Conta la trascurabile fortuna che ho di notare questo aspetto nelle persone che incontro quotidianamente. Senza dimenticare le numerose volte in cui mi ritrovo allo specchio. La caricatura è sempre in agguato, per tutti.
Come ti inserisci nella querelle su fiction, non-fiction e auto-fiction?
Preferisco tenermi distante da ogni tipo di querelle. In questo caso confesso di essere affascinato dall’auto-fiction, soprattutto a livello teorico. Mi permetto una breve osservazione sulla personale sensazione che oggi funzioni meglio e abbia maggior consenso – anche se dubito che molti lettori di auto-fiction sappiano di leggere auto-fiction – quando adottata da scrittori noti, che interagiscono con personaggi noti. Insomma, il voyeurismo mediatico ha intaccato anche la letteratura – o l’editoria?
L’ultimo libro letto che ha cambiato qualcosa nella tua percezione del mondo?
A suo modo ogni libro influisce sulla visione delle cose, persino i libri che non piacciono.

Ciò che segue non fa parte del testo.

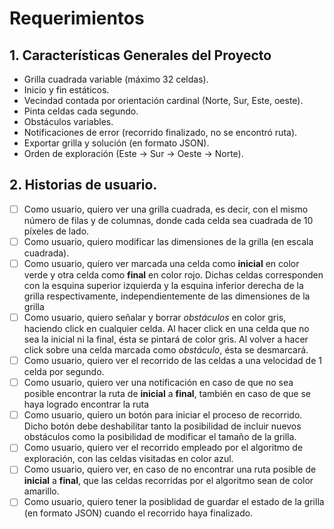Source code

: # Requerimientos

## 1. Características Generales del Proyecto

+ Grilla cuadrada variable (máximo 32 celdas).
+ Inicio y fin estáticos.
+ Vecindad contada por orientación cardinal (Norte, Sur, Este, oeste).
+ Pinta celdas cada segundo.
+ Obstáculos variables.
+ Notificaciones de error (recorrido finalizado, no se encontró ruta).
+ Exportar grilla y solución (en formato JSON).
+ Orden de exploración (Este -> Sur -> Oeste -> Norte).

## 2. Historias de usuario.

+ [ ] Como usuario, quiero ver una grilla cuadrada, es decir, con el mismo número de filas y de columnas, donde cada celda sea cuadrada de 10 píxeles de lado.
+ [ ] Como usuario, quiero modificar las dimensiones de la grilla (en escala cuadrada).
+ [ ] Como usuario, quiero ver marcada una celda como **inicial** en color verde y otra celda como **final** en color rojo. Dichas celdas corresponden con la esquina superior izquierda y la esquina inferior derecha de la grilla respectivamente, independientemente de las dimensiones de la grilla
+ [ ] Como usuario, quiero señalar y borrar *obstáculos* en color gris, haciendo click en cualquier celda. Al hacer click en una celda que no sea la inicial ni la final, ésta se pintará de color gris. Al volver a hacer click sobre una celda marcada como *obstáculo*, ésta se desmarcará.
+ [ ] Como usuario, quiero ver el recorrido de las celdas a una velocidad de 1 celda por segundo.
+ [ ] Como usuario, quiero ver una notificación en caso de que no sea posible encontrar la ruta de **inicial** a **final**, también en caso de que se haya logrado encontrar la ruta
+ [ ] Como usuario, quiero un botón para iniciar el proceso de recorrido. Dicho botón debe deshabilitar tanto la posibilidad de incluir nuevos obstáculos como la posibilidad de modificar el tamaño de la grilla.
+ [ ] Como usuario, quiero ver el recorrido empleado por el algoritmo de exploración, con las celdas visitadas en color azul.
+ [ ] Como usuario, quiero ver, en caso de no encontrar una ruta posible de **inicial** a **final**, que las celdas recorridas por el algoritmo sean de color amarillo.
+ [ ] Como usuario, quiero tener la posiblidad de guardar el estado de la grilla (en formato JSON) cuando el recorrido haya finalizado.
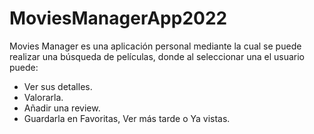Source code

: # MoviesManagerApp2022
Movies Manager es una aplicación personal mediante la cual se puede realizar una búsqueda de películas, donde al seleccionar una el usuario puede:
* Ver sus detalles.
* Valorarla.
* Añadir una review.
* Guardarla en Favoritas, Ver más tarde o Ya vistas.
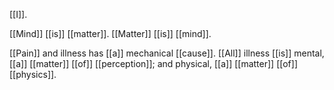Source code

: [[I]].  
  
[[Mind]] [[is]] [[matter]]. [[Matter]] [[is]] [[mind]].  
  
[[Pain]] and illness has [[a]] mechanical [[cause]]. [[All]] illness [[is]] mental, [[a]] [[matter]] [[of]] [[perception]]; and physical, [[a]] [[matter]] [[of]] [[physics]].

Non è stato l’ultimo, ma tra i migliori di certo rientra Al tavolo del Cappellaio Matto di Alberto Manguel. Una raccolta di saggi brevi, in cui la pazzia non è il solo argomento. Viene fuori un modo di vivere la letteratura sotto forma di gioco. Il che va davvero controcorrente, dato che purtroppo ancora oggi piace tanto l’idea che chi scrive, o chi si occupa di libri, viva in un mondo serioso, cupo, triste, dall’atmosfera depressiva e depressa.